GIVEN RECORDS.
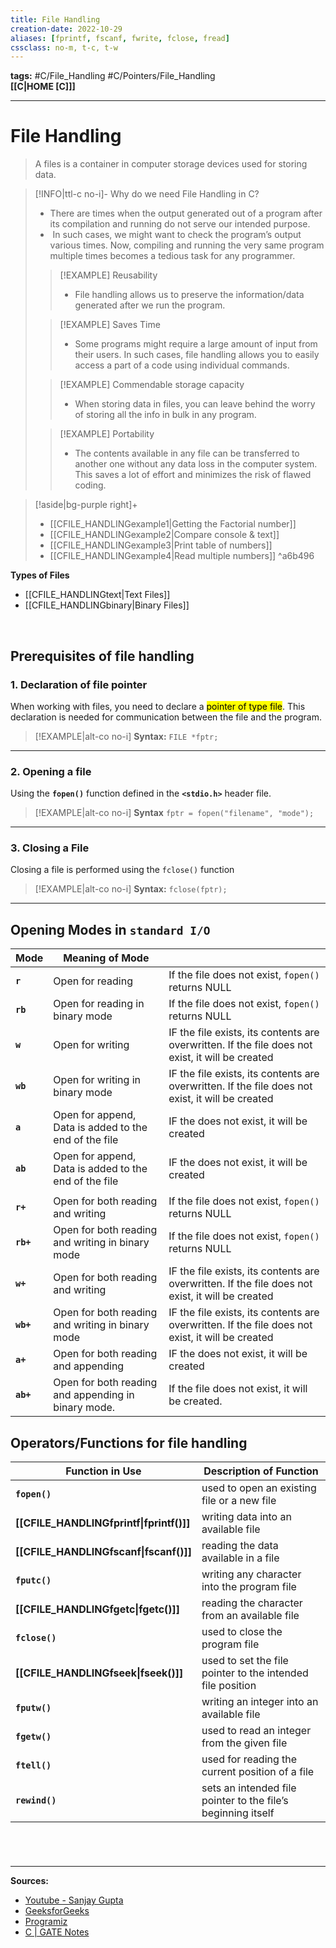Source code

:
 ```yaml
---
title: File Handling
creation-date: 2022-10-29
aliases: [fprintf, fscanf, fwrite, fclose, fread]
cssclass: no-m, t-c, t-w
---
```

**tags:** #C/File_Handling #C/Pointers/File_Handling  
**[[C|HOME [C]]]**

---
# File Handling
> A files is a container in computer storage devices used for storing data.

>[!INFO|ttl-c no-i]- Why do we need File Handling in C?
>- There are times when the output generated out of a program after its compilation and running do not serve our intended purpose.
>-  In such cases, we might want to check the program’s output various times. Now, compiling and running the very same program multiple times becomes a tedious task for any programmer.
>
>>[!EXAMPLE] Reusability
>>- File handling allows us to preserve the information/data generated after we run the program.
>
>>[!EXAMPLE] Saves Time
>>- Some programs might require a large amount of input from their users. In such cases, file handling allows you to easily access a part of a code using individual commands.
>
>>[!EXAMPLE] Commendable storage capacity
>>- When storing data in files, you can leave behind the worry of storing all the info in bulk in any program.
>
>>[!EXAMPLE] Portability
>>- The contents available in any file can be transferred to another one without any data loss in the computer system. This saves a lot of effort and minimizes the risk of flawed coding.

>[!aside|bg-purple right]+ 
>- [[CFILE_HANDLINGexample1|Getting the Factorial number]]
>- [[CFILE_HANDLINGexample2|Compare console & text]]
>- [[CFILE_HANDLINGexample3|Print table of numbers]]
>- [[CFILE_HANDLINGexample4|Read multiple numbers]]
^a6b496

**Types of Files**
- [[CFILE_HANDLINGtext|Text Files]]
- [[CFILE_HANDLINGbinary|Binary Files]]

<br>

## Prerequisites of file handling
### 1. Declaration of file pointer
When working with files, you need to declare a <mark class="hltr-blue">pointer of type file</mark>. This declaration is needed for communication between the file and the program.
>[!EXAMPLE|alt-co no-i] **Syntax:** `FILE *fptr;`

---
### 2. Opening a file
Using the **`fopen()`** function defined in the **`<stdio.h>`** header file.
>[!EXAMPLE|alt-co no-i] **Syntax** `fptr = fopen("filename", "mode");`

---
### 3. Closing a File
Closing a file is performed using the `fclose()` function
>[!EXAMPLE|alt-co no-i] **Syntax:** `fclose(fptr);`

---
## Opening Modes in `standard I/O`

| **<center>Mode</center>**      | **<center>Meaning of Mode</center>**   |                   |
| --------- | ----------------------------------------------------- | ------------------------------------------------------------------------------------------------ |
| **`r`**   | Open for reading                                      | If the file does not exist, `fopen()` returns NULL                                               |
| **`rb`**  | Open for reading in binary mode                       | If the file does not exist, `fopen()` returns NULL                                               |
| **`w`**   | Open for writing                                      | IF the file exists, its contents are overwritten. If the file does not exist, it will be created |
| **`wb`**  | Open for writing in binary mode                       | IF the file exists, its contents are overwritten. If the file does not exist, it will be created |
| **`a`**   | Open for append, Data is added to the end of the file | IF the does not exist, it will be created                                                        |
| **`ab`**  | Open for append, Data is added to the end of the file | IF the does not exist, it will be created                                                        |
|           |                                                       |                                                                                                  |
| **`r+`**  | Open for both reading and writing                     | If the file does not exist, `fopen()` returns NULL                                               |
| **`rb+`** | Open for both reading and writing in binary mode      | If the file does not exist, `fopen()` returns NULL                                               |
| **`w+`**  | Open for both reading and writing                     | IF the file exists, its contents are overwritten. If the file does not exist, it will be created |
| **`wb+`** | Open for both reading and writing in binary mode      | IF the file exists, its contents are overwritten. If the file does not exist, it will be created |
| **`a+`**  | Open for both reading and appending                   | IF the does not exist, it will be created                                                        |
| **`ab+`** | Open for both reading and appending in binary mode.   | If the file does not exist, it will be created.                                                  |

## Operators/Functions for file handling

| **<center>Function in Use</center>** | **<center>Description of Function</center>**                                  |
| ------------------- | ------------------------------------------------------------ |
| **`fopen()`**             | used to open an existing file or a new file                  |
| **[[CFILE_HANDLINGfprintf\|fprintf()]]**           | writing data into an available file                          |
| **[[CFILE_HANDLINGfscanf\|fscanf()]]**            | reading the data available in a file                         |
| **`fputc()`**             | writing any character into the program file                  |
| **[[CFILE_HANDLINGfgetc\|fgetc()]]**             | reading the character from an available file                 |
| **`fclose()`**            | used to close the program file                               |
| **[[CFILE_HANDLINGfseek\|fseek()]]**             | used to set the file pointer to the intended file position   |
| **`fputw()`**             | writing an integer into an available file                    |
| **`fgetw()`**             | used to read an integer from the given file                  |
| **`ftell()`**             | used for reading the current position of a file              |
| **`rewind()`**            | sets an intended file pointer to the file’s beginning itself |

# 

<br>

---
**Sources:**
- [Youtube - Sanjay Gupta](https://www.youtube.com/watch?v=lJPFWdVkPfk&list=PL-gW8Fj5TGrpVCun29h8HqtysUq6OPq3X)
- [GeeksforGeeks](https://www.geeksforgeeks.org/basics-file-handling-c/)
- [Programiz](https://www.programiz.com/c-programming/c-file-input-output)
- [C | GATE Notes](https://byjus.com/gate/file-handling-in-c/#what-is-file-handling-in-c)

EXERCISE DESCRIPTION.
Drop every picture, then write out the remaining entries above exactly as they appear.

YOUR RESPONSE.
Source code

:
 ```yaml
---
title: File Handling
creation-date: 2022-10-29
aliases: [fprintf, fscanf, fwrite, fclose, fread]
cssclass: no-m, t-c, t-w
---
```

**tags:** #C/File_Handling #C/Pointers/File_Handling  
**[[C|HOME [C]]]**

---
# File Handling
> A files is a container in computer storage devices used for storing data.

>[!INFO|ttl-c no-i]- Why do we need File Handling in C?
>- There are times when the output generated out of a program after its compilation and running do not serve our intended purpose.
>-  In such cases, we might want to check the program’s output various times. Now, compiling and running the very same program multiple times becomes a tedious task for any programmer.
>
>>[!EXAMPLE] Reusability
>>- File handling allows us to preserve the information/data generated after we run the program.
>
>>[!EXAMPLE] Saves Time
>>- Some programs might require a large amount of input from their users. In such cases, file handling allows you to easily access a part of a code using individual commands.
>
>>[!EXAMPLE] Commendable storage capacity
>>- When storing data in files, you can leave behind the worry of storing all the info in bulk in any program.
>
>>[!EXAMPLE] Portability
>>- The contents available in any file can be transferred to another one without any data loss in the computer system. This saves a lot of effort and minimizes the risk of flawed coding.

>[!aside|bg-purple right]+ 
>- [[CFILE_HANDLINGexample1|Getting the Factorial number]]
>- [[CFILE_HANDLINGexample2|Compare console & text]]
>- [[CFILE_HANDLINGexample3|Print table of numbers]]
>- [[CFILE_HANDLINGexample4|Read multiple numbers]]
^a6b496

**Types of Files**
- [[CFILE_HANDLINGtext|Text Files]]
- [[CFILE_HANDLINGbinary|Binary Files]]

<br>

## Prerequisites of file handling
### 1. Declaration of file pointer
When working with files, you need to declare a <mark class="hltr-blue">pointer of type file</mark>. This declaration is needed for communication between the file and the program.
>[!EXAMPLE|alt-co no-i] **Syntax:** `FILE *fptr;`

---
### 2. Opening a file
Using the **`fopen()`** function defined in the **`<stdio.h>`** header file.
>[!EXAMPLE|alt-co no-i] **Syntax** `fptr = fopen("filename", "mode");`

---
### 3. Closing a File
Closing a file is performed using the `fclose()` function
>[!EXAMPLE|alt-co no-i] **Syntax:** `fclose(fptr);`

---
## Opening Modes in `standard I/O`

| **<center>Mode</center>**      | **<center>Meaning of Mode</center>**   |                   |
| --------- | ----------------------------------------------------- | ------------------------------------------------------------------------------------------------ |
| **`r`**   | Open for reading                                      | If the file does not exist, `fopen()` returns NULL                                               |
| **`rb`**  | Open for reading in binary mode                       | If the file does not exist, `fopen()` returns NULL                                               |
| **`w`**   | Open for writing                                      | IF the file exists, its contents are overwritten. If the file does not exist, it will be created |
| **`wb`**  | Open for writing in binary mode                       | IF the file exists, its contents are overwritten. If the file does not exist, it will be created |
| **`a`**   | Open for append, Data is added to the end of the file | IF the does not exist, it will be created                                                        |
| **`ab`**  | Open for append, Data is added to the end of the file | IF the does not exist, it will be created                                                        |
|           |                                                       |                                                                                                  |
| **`r+`**  | Open for both reading and writing                     | If the file does not exist, `fopen()` returns NULL                                               |
| **`rb+`** | Open for both reading and writing in binary mode      | If the file does not exist, `fopen()` returns NULL                                               |
| **`w+`**  | Open for both reading and writing                     | IF the file exists, its contents are overwritten. If the file does not exist, it will be created |
| **`wb+`** | Open for both reading and writing in binary mode      | IF the file exists, its contents are overwritten. If the file does not exist, it will be created |
| **`a+`**  | Open for both reading and appending                   | IF the does not exist, it will be created                                                        |
| **`ab+`** | Open for both reading and appending in binary mode.   | If the file does not exist, it will be created.                                                  |

## Operators/Functions for file handling

| **<center>Function in Use</center>** | **<center>Description of Function</center>**                                  |
| ------------------- | ------------------------------------------------------------ |
| **`fopen()`**             | used to open an existing file or a new file                  |
| **[[CFILE_HANDLINGfprintf\|fprintf()]]**           | writing data into an available file                          |
| **[[CFILE_HANDLINGfscanf\|fscanf()]]**            | reading the data available in a file                         |
| **`fputc()`**             | writing any character into the program file                  |
| **[[CFILE_HANDLINGfgetc\|fgetc()]]**             | reading the character from an available file                 |
| **`fclose()`**            | used to close the program file                               |
| **[[CFILE_HANDLINGfseek\|fseek()]]**             | used to set the file pointer to the intended file position   |
| **`fputw()`**             | writing an integer into an available file                    |
| **`fgetw()`**             | used to read an integer from the given file                  |
| **`ftell()`**             | used for reading the current position of a file              |
| **`rewind()`**            | sets an intended file pointer to the file’s beginning itself |

# 

<br>

---
**Sources:**
- [Youtube - Sanjay Gupta](https://www.youtube.com/watch?v=lJPFWdVkPfk&list=PL-gW8Fj5TGrpVCun29h8HqtysUq6OPq3X)
- [GeeksforGeeks](https://www.geeksforgeeks.org/basics-file-handling-c/)
- [Programiz](https://www.programiz.com/c-programming/c-file-input-output)
- [C | GATE Notes](https://byjus.com/gate/file-handling-in-c/#what-is-file-handling-in-c)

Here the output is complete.